The Author Online Book Forums are Moving

The Author Online Book Forums will soon redirect to Manning's liveBook and liveVideo. All book forum content will migrate to liveBook's discussion forum and all video forum content will migrate to liveVideo. Log in to liveBook or liveVideo with your Manning credentials to join the discussion!

Thank you for your engagement in the AoF over the years! We look forward to offering you a more enhanced forum experience.

m.dr (70) [Avatar] Offline
#1
I am working on a dataset with numeric data. I want to compute mean, median, min, max for each row.

So I write something like this:
computedVec <- vector(mode='numeric', length=nrow(dataSet))
for (i in 1:nrow(dataSet)) {
computedVec[i] = max(dataSet[i,])
}
----------
Q.1:
If I do a max or min function - works fine, returns max or min for each row.
But a mean or media returns the following error for each ROW:

10: In computedVec[i] = mean(dataSet[i, ]) :
number of items to replace is not a multiple of replacement length
Don't understand why its giving an error on mean and median. I thought all I was doing is to assign to computedVec[i] the mean for the row, which would be a similar call to max or min for the row?

The 10 below is for the 10th row as I am just working with 10 ROWS for now. But it had an error message for each of th 1st 9 ROWS as well. I have some missing values and I tried na.rm as well.
----------
Q.2:
Is there a way to not do the loop and just call a stat function on the dataset to get the mean / median / max / min by ROW or by COLUMN into a vector or such. For example max(dataSet) returns the max of all the numbers - just wondering if there is a way to call those functions by ROW or by COLUMN without having to call them through a for loop. I understand I can write my own, just wondering if R already has something built in to be used?
----------
Q.3:
To build on Q.2: Again when I do the mean / median / max / min - I would like to see if there is a way to make the call and return me a 2 column vector with the ROW NUMBERS (or ids). The first column would be the ROW NUMBERS and the second would be the values of the stat function for that ROW. Again I understand I can write it - but just wondering if R already has a package or capabilities to do that automatically.
----------
Q.4:
To build on 3 again I need to get the TOP 10 ROW NUMBERS for each of mean / median / max / min. Again I know I can write it but I would think that there would be a package that can do this?
----------
I am just trying to see if there is a way to avoid the iterations and try to take advantage of built in R functions for some of this basic computations - whether BY ROW or BY COLUMN and return TOP N counts?

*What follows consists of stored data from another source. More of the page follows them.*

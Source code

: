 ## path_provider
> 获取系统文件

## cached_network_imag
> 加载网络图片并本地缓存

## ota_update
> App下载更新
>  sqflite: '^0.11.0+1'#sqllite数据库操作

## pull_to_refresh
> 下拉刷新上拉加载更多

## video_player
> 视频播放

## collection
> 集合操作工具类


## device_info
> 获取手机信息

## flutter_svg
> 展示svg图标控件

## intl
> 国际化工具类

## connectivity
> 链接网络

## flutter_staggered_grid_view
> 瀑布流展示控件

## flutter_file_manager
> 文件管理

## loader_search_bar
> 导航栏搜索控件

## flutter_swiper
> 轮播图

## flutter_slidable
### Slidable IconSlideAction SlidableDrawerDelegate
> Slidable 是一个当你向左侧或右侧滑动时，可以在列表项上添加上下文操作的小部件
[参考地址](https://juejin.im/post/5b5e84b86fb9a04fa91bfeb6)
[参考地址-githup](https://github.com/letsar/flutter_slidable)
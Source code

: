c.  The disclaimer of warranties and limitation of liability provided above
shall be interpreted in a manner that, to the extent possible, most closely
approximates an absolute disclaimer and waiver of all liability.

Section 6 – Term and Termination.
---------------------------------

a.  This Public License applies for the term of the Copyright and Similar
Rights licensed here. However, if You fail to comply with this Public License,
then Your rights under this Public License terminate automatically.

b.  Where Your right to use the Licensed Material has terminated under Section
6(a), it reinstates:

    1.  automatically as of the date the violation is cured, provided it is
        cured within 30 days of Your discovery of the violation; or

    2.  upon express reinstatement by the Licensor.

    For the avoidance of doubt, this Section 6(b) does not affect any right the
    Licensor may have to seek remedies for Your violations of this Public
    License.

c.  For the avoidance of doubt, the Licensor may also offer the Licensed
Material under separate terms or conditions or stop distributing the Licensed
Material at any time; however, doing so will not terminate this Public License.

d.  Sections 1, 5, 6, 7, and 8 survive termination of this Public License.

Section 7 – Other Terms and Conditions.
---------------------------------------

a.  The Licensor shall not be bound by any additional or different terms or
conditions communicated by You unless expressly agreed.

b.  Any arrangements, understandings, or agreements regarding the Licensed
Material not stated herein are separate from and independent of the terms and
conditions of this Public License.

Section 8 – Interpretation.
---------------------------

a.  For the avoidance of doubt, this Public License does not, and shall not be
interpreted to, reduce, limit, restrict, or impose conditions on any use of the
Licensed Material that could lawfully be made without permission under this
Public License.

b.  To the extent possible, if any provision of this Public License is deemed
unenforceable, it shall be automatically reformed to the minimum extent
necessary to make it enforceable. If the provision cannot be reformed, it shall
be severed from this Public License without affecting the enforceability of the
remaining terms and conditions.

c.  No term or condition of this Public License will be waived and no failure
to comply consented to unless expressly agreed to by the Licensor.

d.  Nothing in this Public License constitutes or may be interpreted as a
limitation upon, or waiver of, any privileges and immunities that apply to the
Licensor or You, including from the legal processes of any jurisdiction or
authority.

Again just getting started on R - from a db / java background and TOP N and such are available - so been trying to find them in R but not much luck yet.

Thanks for your help.
robert.kabacoff (170) [Avatar] Offline
#2
Re: some questions around statistical measures
Hi,

I will try to answer all your questions at once. You want to try to avoid using loops wherever possible. In this case, the apply() function should work for you. The format is

apply(x, margin, function)

where x is the data frame or matrix, margin is 1 for rows, 2 for columns, and function is any function you want (built in or written by you).

Som apply(x, 1, median) will get the row medians of x.

Here is an example. Give it a try.


options(digits=3)

# create some data
x <- matrix(rnorm(15, 10, 2), nrow=3)
x <- as.data.frame(x)
x

# write a function to create some statistics
mystats <- function(x, na.omit=TRUE){
if (na.omit)
x <- x[!is.na(x)]
m <- mean(x)
md <- median(x)
min <- min(x)
max <- max(x)
return(c(mean=m, median=md, min=min, max=max))
}

# apply the function to the rows of the data frame
results <- apply(x, 1, mystats)
results

# transpose the results
t(results)
m.dr (70) [Avatar] Offline
#3
Re: some questions around statistical measures
hi Robert -

That worked out really well. Thank you! It even returned the row numbers as column headers which exactly what I needed. The apply() family of functions is what I needed.
----------
I got a chance to look up the apply family of functions and also in your book. Which brings me to the next question - and last in this sequence.

I would like to create a user-defined function that applies a certain formula across the columns. In sec 5.5 in your book and also other places I found user-defined functions that apply in a similar way but they are not column specific.
----------
For example if I have a dataSet with columns c1, c2, c3. I would like to return sum of columns as:

ComputeStats <- function(x, na.omit=TRUE) {
voteTotal <- (sum(1 * x$c1, 2 * x$c2, 3 * x$c3))
return(voteTotal)
}
voteTotals <- apply(dataSet, 1, ComputeStats)

and expect similar to what you showed for mean, media etc. would happen.
But it complains on dataSet$c1 - so I tried dataSet[c1], dataSet[,c1] and even dataSet[,1]
----------
No luck.

Anyway - just thought check to see if that can be done without looping. Again I found examples of apply that can work simple custom functions for above such as x = x+2 which applies x+2 across all columns individually.

Just wondering if this last aspect can be managed
----------

Again thank you for the suggestions Robert and really appreciate your book in understanding R and more importantly how to stepwise analyze data.

Btw a suggestion would be to add some material with using ggplot2.

Thanks again.